In order to hopefully streamline the process, a few pros and cons of each of the major sites are outlined below:
One of the newer players in the job site industry is Elevated Careers. Created by eHarmony, the popular online dating site, Elevated Careers helps align employees with employers based on compatibility. It's certainly a unique setup and comes with its own set of pros and cons.
Elevated Careers is different from every other job site because it uses predictive algorithms to match job seekers with jobs based on three different types of compatibility: skills, culture, and personality. This is an extremely unique approach and takes into account much more than typical job search elements like location, salary, and position. As a result, you're much likelier to find a job that's satisfying and rewarding.
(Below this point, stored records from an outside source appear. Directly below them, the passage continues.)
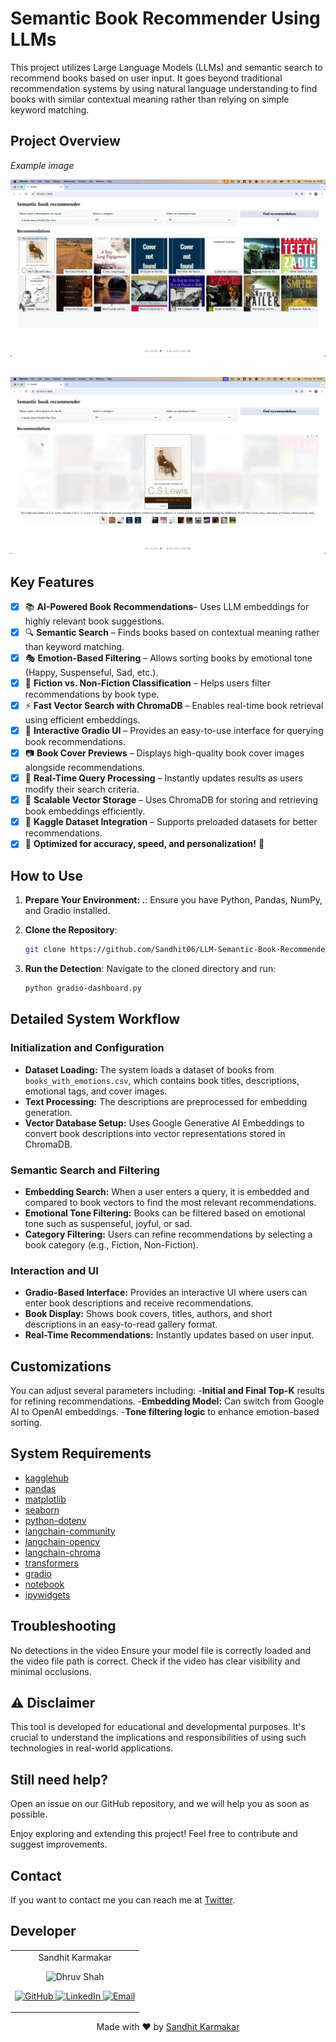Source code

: Semantic Book Recommender Using LLMs
=================================================

This project utilizes Large Language Models (LLMs) and semantic search to recommend books based on user input. It goes beyond traditional recommendation systems by using natural language understanding to find books with similar contextual meaning rather than relying on simple keyword matching.


## Project Overview

*Example image*

![Image](image.jpg)
##
![Image](image1.jpg)

## Key Features
- [x] 📚 **AI-Powered Book Recommendations**– Uses LLM embeddings for highly relevant book suggestions.
- [x] 🔍 **Semantic Search** – Finds books based on contextual meaning rather than keyword matching.
- [x] 🎭 **Emotion-Based Filtering** – Allows sorting books by emotional tone (Happy, Suspenseful, Sad, etc.).
- [x] 📑 **Fiction vs. Non-Fiction Classification** – Helps users filter recommendations by book type.
- [x] ⚡ **Fast Vector Search with ChromaDB** – Enables real-time book retrieval using efficient embeddings.
- [x] 🎨 **Interactive Gradio UI** – Provides an easy-to-use interface for querying book recommendations.
- [x] 📷 **Book Cover Previews** – Displays high-quality book cover images alongside recommendations.
- [x] 🔗 **Real-Time Query Processing** – Instantly updates results as users modify their search criteria.
- [x] 💾 **Scalable Vector Storage** – Uses ChromaDB for storing and retrieving book embeddings efficiently.
- [x] 📖 **Kaggle Dataset Integration** – Supports preloaded datasets for better recommendations.
- [x] 🚀 **Optimized for accuracy, speed, and personalization!** 🚀

## How to Use

1. **Prepare Your Environment: .**:
    Ensure you have Python, Pandas, NumPy, and Gradio installed.

2. **Clone the Repository**:
    ```sh
    git clone https://github.com/Sandhit06/LLM-Semantic-Book-Recommender.git
    ```

3. **Run the Detection**:
    Navigate to the cloned directory and run:
    ```sh
   python gradio-dashboard.py
    ```

## Detailed System Workflow

### Initialization and Configuration
- **Dataset Loading:** The system loads a dataset of books from `books_with_emotions.csv`, which contains book titles, descriptions, emotional tags, and cover images.
- **Text Processing:** The descriptions are preprocessed for embedding generation.
- **Vector Database Setup:** Uses Google Generative AI Embeddings to convert book descriptions into vector representations stored in ChromaDB.

### Semantic Search and Filtering
- **Embedding Search:** When a user enters a query, it is embedded and compared to book vectors to find the most relevant recommendations.
- **Emotional Tone Filtering:** Books can be filtered based on emotional tone such as suspenseful, joyful, or sad.
- **Category Filtering:** Users can refine recommendations by selecting a book category (e.g., Fiction, Non-Fiction).

### Interaction and UI
- **Gradio-Based Interface:** Provides an interactive UI where users can enter book descriptions and receive recommendations.
- **Book Display:** Shows book covers, titles, authors, and short descriptions in an easy-to-read gallery format.
- **Real-Time Recommendations:** Instantly updates based on user input.


## Customizations

You can adjust several parameters including:
-**Initial and Final Top-K** results for refining recommendations.
-**Embedding Model:** Can switch from Google AI to OpenAI embeddings.
-**Tone filtering logic** to enhance emotion-based sorting.

## System Requirements
* [kagglehub](https://pypi.org/project/kagglehub/)
* [pandas](https://pypi.org/project/pandas/)
* [matplotlib](https://pypi.org/project/matplotlib/)
* [seaborn](https://pypi.org/project/seaborn/)
* [python-dotenv](https://pypi.org/project/python-dotenv/)
* [langchain-community](https://pypi.org/project/langchain-community/)
* [langchain-opencv](https://pypi.org/project/langchain-opencv/)
* [langchain-chroma](https://pypi.org/project/langchain-chroma/)
* [transformers](https://pypi.org/project/transformers/)
* [gradio](https://pypi.org/project/gradio/)
* [notebook](https://pypi.org/project/notebook/)
* [ipywidgets](https://pypi.org/project/ipywidgets/)

## Troubleshooting
No detections in the video
Ensure your model file is correctly loaded and the video file path is correct. Check if the video has clear visibility and minimal occlusions.

## ⚠ Disclaimer
This tool is developed for educational and developmental purposes. It's crucial to understand the implications and responsibilities of using such technologies in real-world applications.


## Still need help?
Open an issue on our GitHub repository, and we will help you as soon as possible.

Enjoy exploring and extending this project! Feel free to contribute and suggest improvements.

## Contact

If you want to contact me you can reach me at [Twitter](https://x.com/SandhitK).

## Developer
<table>
    <tr align="center">
        <td>
        Sandhit Karmakar
        <p align="center">
            <img src = "https://avatars.githubusercontent.com/u/90787826?v=4" width="150" height="150" alt="Dhruv Shah">
        </p>
            <p align="center">
                <a href = "https://github.com/Sandhit06">
                    <img src = "http://www.iconninja.com/files/241/825/211/round-collaboration-social-github-code-circle-network-icon.svg" width="36" height = "36" alt="GitHub"/>
                </a>
                <a href = "https://www.linkedin.com/in/sandhit-karmakar/" target="_blank">
                    <img src = "http://www.iconninja.com/files/863/607/751/network-linkedin-social-connection-circular-circle-media-icon.svg" width="36" height="36" alt="LinkedIn"/>
                </a>
                <a href = "mailto:sandhitkarmakar@gmail.com" target="_blank">
                    <img src = "https://www.iconninja.com/files/312/807/734/share-send-email-chat-circle-message-mail-icon.svg" width="36" height="36" alt="Email"/>
                </a>
            </p>
        </td>
    </tr>
</table>

<p align="center">
    Made with ❤️ by <a href="https://github.com/Sandhit06">Sandhit Karmakar</a>
</p>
The biggest pro of Elevated Careers is also the biggest con. The process the site uses requires a lot of input on your part. After uploading your resume, you have to move on to the profile builder section that asks a bunch of questions. For someone that doesn't have a ton of time, this lengthy process can be frustrating.
At its very core, LinkedIn is a professional networking tool that facilitates effortless communication between employees, peers, businesses, and consumers. And while it's much more than a job listing site, one of the key aspects of LinkedIn lies in job search functionality.
The great thing about LinkedIn is that most people are already on the site. (At least you should be if you're looking for a job.) This means there's very little additional setup or registration that must take place in order to start finding jobs. Furthermore, you can rest assured knowing that any business you're interested in working for is on LinkedIn. This makes LinkedIn an extremely comprehensive tool.
Because LinkedIn isn't a job site in the traditional sense of the term, it's not the easiest option. Companies aren't always willing to list openings on LinkedIn for fear that it will damage their reputation. This means you have to do a lot more digging to actually find which opportunities exist.
Perhaps the most well-known job site on the internet, Monster is a powerful resource for job seekers in any industry. It has a number of unique features and essentially establishes the standards for the rest of the industry.
Monster is very functional. The most unique feature is the ability to block your resume from certain companies. This is beneficial if you're currently employed and looking for a new job, but don't want your current employer to know you're on the hunt. Monster also offers incredibly advance filtering options and a helpful resource center.
The biggest downsize to the size and popularity of Monster is the presence of spam and redundancy. Businesses know that Monster has a huge audience and will attempt to take advantage of this exposure. Unfortunately, this often ruins the user experience and frustrates people who regularly visit the site.
While relatively new compared to Monster, Indeed has skyrocketed in popularity over the past few years. The site provides job seekers with an aggregated database of job postings from across different company websites and job boards and presents them in a simple and seamless format.
The power of Indeed lies in the aggregated database. In theory, it's supposed to streamline the job search process by eliminating the need to visit dozens of different sites to find relevant opportunities. Another benefit is the email feature, which sends updates straight to your inbox.
Indeed is sort of a no-frills job site. The navigation and layout isn't as aesthetically pleasing as other sites, and it offers very little in terms of additional resources. It's just a search engine for job listings, which makes it somewhat redundant if you're already using other sites.
Finally, you can't forget about Craigslist. While typically thought of as a website for buying and selling cars, tools, furniture, and household appliances, Craigslist also contains job boards for a variety of positions in different industries.
Craigslist is extremely unique. It often has opportunities that can't be found elsewhere on dedicated job posting boards. These opportunities are almost always local and are ideal for people who need freelance work, part-time work, or an entry level job.
The biggest issue with Craigslist is that job listings are notoriously unreliable. Employers will leave postings up even after positions have been filled, which leads to confusion and wasted time on the part of job seekers. You also have to keep an eye out for scams, since Craigslist is barely regulated. Finally, the layout and format isn't very pleasing. So if you want an attractive job site, this isn't the platform for you.
Cast a Wide Net
The key to successfully finding a job is to avoid narrowing your search. Far too often, job seekers make the mistake of focusing on a single method and then miss out on other opportunities that are being presented elsewhere.
In addition to using job sites like these, make sure you're networking with personal connections, reaching out to high ranking officials within companies you want to work for, and seizing any and all opportunities to get the proverbial foot in the door.